Smartphone Password Vulnerability Discovered

A study from Nanyang Technological University, Singapore (NTU Singapore) has found a new security breach that hackers could use to guess your phone’s PIN code, using the phone’s physical sensors data.

Sensors in smartphones, like the accelerometer, gyroscope and proximity sensors represent a potential security vulnerability, according to electronics360.globalspec.com.

With a combination of information that was gathered from six different sensors from smartphones and state-of-the-art machine learning and deep learning algorithms, the researchers from NTU have succeeded in unlocking smartphones using the Android operating system with 99.5 percent accuracy within three tries when attempting to unlock a phone with one of the 50 most common PIN numbers.

Before this latest study, the best phone-cracking success rate was 74 percent for the 50 most common PIN numbers, but NTU’s technique can be used to guess all 10,000 possible combinations of four-digit PINs.

The team was led by Dr. Shivam Bhasin, senior research scientist at the Temasek Laboratories at NTU. The researchers used sensors in a smartphone to model which number had been pressed by the owner, based on how the phone was tilted and how much light is blocked by the thumb or fingers. 

The team took Android phones and installed a custom application that collected data from six sensors: accelerometer, gyroscope, magnetometer, proximity sensor, barometer and ambient light sensor. “When you hold your phone  and key in the PIN, the way the phone moves when you press one, five, or nine, is very different.  Likewise, pressing one with your right thumb will block more light than if you pressed nine,” explains Dr. Bhasin, who spent 10 months with his colleagues, Mr. David Berend and Dr. Bernhard Jungk, on the project.

The classification algorithm was trained with data that was collected from three people who each entered a random set of 70 four-digit pin numbers on a phone. At the same time, it recorded the relevant sensor reactions.

Using deep learning, the classification algorithm was able to give different weights of importance to each of the sensors, depending on how sensitive each was to the different numbers being pressed. This helps eliminate factors that it believes is less important and increases the success rate for PIN retrieval.

Even though each individual enters the security PIN on their phone differently, the scientists show that as data from more people is fed to the algorithm, success rates are improved.

While a malicious application might not be able to guess a PIN correctly right after installation, with machine learning it could collect data from thousands of users over time from each of their phones to learn their PIN entry pattern and then launch an attack later when the success rate is much higher.

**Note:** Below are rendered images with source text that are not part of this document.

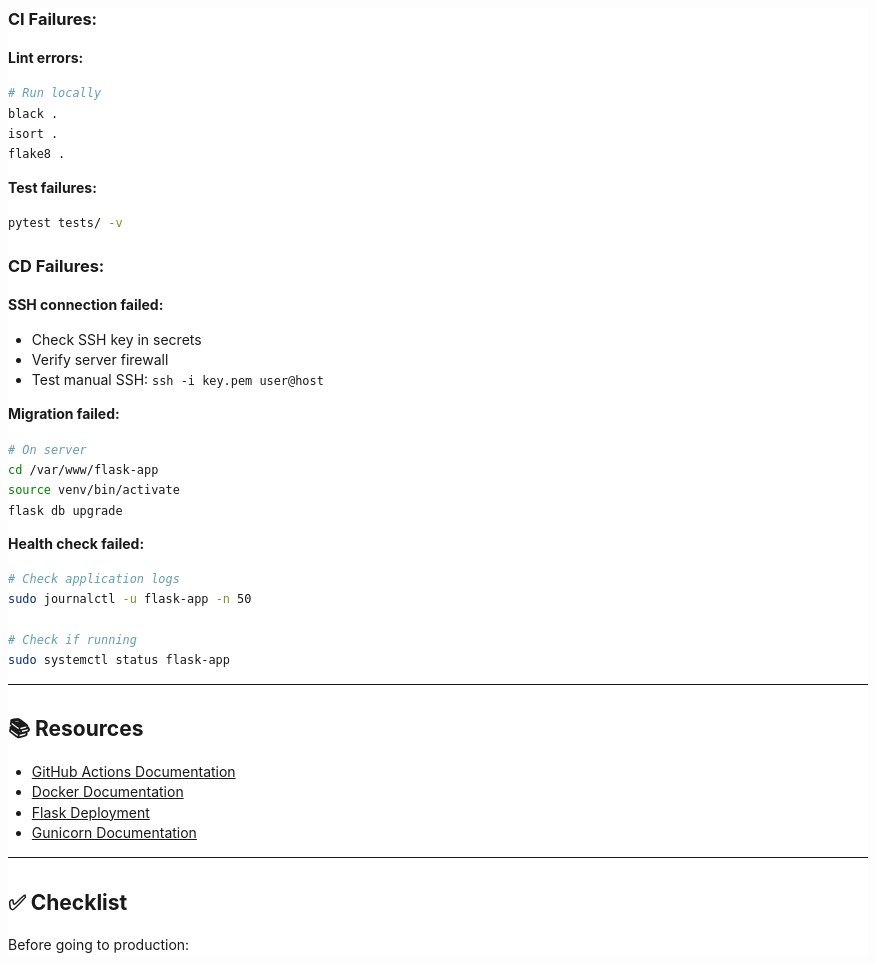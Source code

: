 ### **CI Failures:**

**Lint errors:**
```bash
# Run locally
black .
isort .
flake8 .
```

**Test failures:**
```bash
pytest tests/ -v
```

### **CD Failures:**

**SSH connection failed:**
- Check SSH key in secrets
- Verify server firewall
- Test manual SSH: `ssh -i key.pem user@host`

**Migration failed:**
```bash
# On server
cd /var/www/flask-app
source venv/bin/activate
flask db upgrade
```

**Health check failed:**
```bash
# Check application logs
sudo journalctl -u flask-app -n 50

# Check if running
sudo systemctl status flask-app
```

---

## 📚 Resources

- [GitHub Actions Documentation](https://docs.github.com/en/actions)
- [Docker Documentation](https://docs.docker.com/)
- [Flask Deployment](https://flask.palletsprojects.com/en/latest/deploying/)
- [Gunicorn Documentation](https://docs.gunicorn.org/)

---

## ✅ Checklist

Before going to production:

Professor Gan Chee Lip, Director of the Temasek Laboratories at NTU, said this study shows how devices with seemingly strong security can be attacked with a side-channel, as a sensor data could be diverted by malicious applications to spy on user behavior and help access PIN, password information and more. “Along with the potential for leaking passwords, we are concerned that access to phone sensor information could reveal far too much about a user’s behavior. This has significant privacy implications that both individuals and enterprises should pay urgent attention to,” said Lip.

Dr. Bhasin believes it would be advisable for mobile operating systems to restrict access to the six sensors in the future so that users can actively choose to give permissions only to trusted apps that need them.

In order to keep your mobile devices secure, Dr. Bhasin says that users should have PINs with more than four digits with other authentication methods like one-time passwords, two-factor authentication and fingerprint or facial recognition.